Bulk targeted barcode library preparation

DNA was extracted from frozen cell pellets using the Invitrogen PureLink Genomic DNA kit (ThermoFisher, K182001) according to manufacturer’s instructions. Amplification steps were performed following published ClonMapper barcode amplification procedures5658. Briefly, DNA was quantified with NanoDrop, then 1 μg of DNA was loaded into the first PCR reaction. Amplified DNA was cleaned with SPRI beads, then 4 ng of cleaned stage 1 product was loaded into the next PCR reaction to add unique Illumina i7/i5 indices to each sample. Stage 2 samples were cleaned with SPRI beads, then quantified Qubit using the 1X dsDNA high-sensitivity assay (ThermoFisher, Q33231). Illumina indexed samples were run on a NovaSeq 6000 (S1 flow cell, single read, 100 cycles) by the UT Genome Analysis and Sequencing Facility, targeting 100e6 reads for all samples and biasing more reads toward the earlier timepoint samples. ~14e6 reads were obtained for each initial population, ~6e6 for each pre-sort sample, and ~3e6 for each control and fusion sample in each cell line.

Bulk targeted barcode sequencing analysis, barcode naming convention, and creating a reference list for Parse CRISPR Detect alignment

The results of targeted barcode sequencing performed on bulk DNA extracted from each sample were combined into early and late timepoint groups for each cell line, with the early group containing the initial and pre-sort samples, and the fusion-enriched and control samples in the late group. The set of barcodes in each group was determined with pycashier59 (version 2024.1001) (https://github.com/brocklab/pycashier/), setting the Levenshtein distance to 2 and the clustering ratio to 1. Post-processing on the pycashier outputs was performed to remove noisy sequences detected in both cell lines and ensure a minimum Levenshtein distance of 2 between all pairs of barcodes within each cell line. If any similar barcodes were detected, they were collapsed into the more abundant sequence. Barcode color assignment was performed by matching the first 5 nucleotides of each detected sequence to the designed index sequences, (withGFP being one of the following sequences: GACAA, GCTGT, ATCGC, ACGCA, and mCherry being: CATCC, CGAGA, TAGTG, TCAAC) and allowing a Levenshtein distance of 1 to account for sequencing errors. Unique nucleotide barcodes were assigned names according to their fluorescence reporter and their relative abundance in the ranking abundance, i.e. g001 and r001 represent the most abundant CMDuo-green and CMDuo-red clones in the early timepoint samples via targeted sequencing. Named barcodes and sequences were formatted into a reference list for input to the Parse CRISPR Detect alignment pipeline (v 1.3.1), setting the barcode name as the ‘Guide_Name’, the detected sequence as both the ‘Guide_Sequence’ and ‘Target_Gene’, and including flanking regions around the barcode as the ‘Prefix’ (ATCTTGTGGAAAGGACGAAACACCG) and ‘Suffix’ (GTTTTAGAGCTAGAAATAGCAAGTT).

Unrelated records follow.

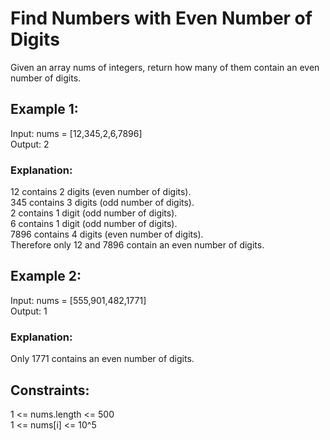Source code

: # Find Numbers with Even Number of Digits

Given an array nums of integers, return how many of them contain an even number of digits.

## Example 1:

Input: nums = [12,345,2,6,7896]  
Output: 2

### Explanation:

12 contains 2 digits (even number of digits).  
345 contains 3 digits (odd number of digits).  
2 contains 1 digit (odd number of digits).  
6 contains 1 digit (odd number of digits).  
7896 contains 4 digits (even number of digits).  
Therefore only 12 and 7896 contain an even number of digits.

## Example 2:

Input: nums = [555,901,482,1771]  
Output: 1

### Explanation:

Only 1771 contains an even number of digits.

## Constraints:

1 <= nums.length <= 500  
1 <= nums[i] <= 10^5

Parse scRNA-seq library prep

Library prep was performed according to manufacturer guidelines outlined in CRISPR Detect for Evercode WT v2 (User Manual Version 1.1, UM0025). As the WT kit can process 100,000 cells, samples from both cell lines were prepared with the same kit. For each cell line, the ‘initial’ sample was split over 4 wells targeting 13,000 cells total, each of the four ‘pre-sort’ samples were split over 3 wells targeting 6,250 cells per sample, and each of the sorted control and fusion-enriched samples received its own well, targeting 1500 cells per sample. 8 identical sublibraries were prepared, but one sublibrary was lost during preparation, adjusting the expected cell number to 87,500 total and 11,375, 5,469, and 1312 per sample per cell line, respectively. ClonMapper Duo gRNA barcodes were amplified from sublibrary cDNA according to manufacture instructions for CRISPR Sequencing Library Preparation in CRISPR Detect for Evercode WT v2 (User Manual Version 1.1, UM0025). Whole transcriptome and CRISPR detect (CMDuo barcode) libraries were amplified separately from cDNA and sequenced independently across 8 sublibraries each. Whole transcriptome and CRISPR Detect sublibraries were sequenced at the UT Austin Genomic Sequencing and Analysis on a NovaSeq 6000 (S2 flow cell, paired-end, 200 cycles). 500e6 reads were targeted for each WT sublibrary and 50e6 reads for each CRIPSR Detect sublibrary, producing 41,973 mean reads per cell across transcriptomic libraries and 3,238 means reads per cell in the combined CRISPR Detect sublibraries.

scRNA-seq genome annotation and sequence alignment

All sequence alignment and sample annotation steps were performed with Parse Bioscience pipeline (v 1.3.1) in a Linux environment running Python version 3.10. Genome annotation and reference files containing eGFP and mCherry sequences were concatenated to the most recent human genome build (GRCh38, release 111). A Parse reference genome was built from the concatenated genome and annotation files. Each Parse whole transcriptome sublibrary was aligned to the built genome, then aligned sublibraries were combined for analysis.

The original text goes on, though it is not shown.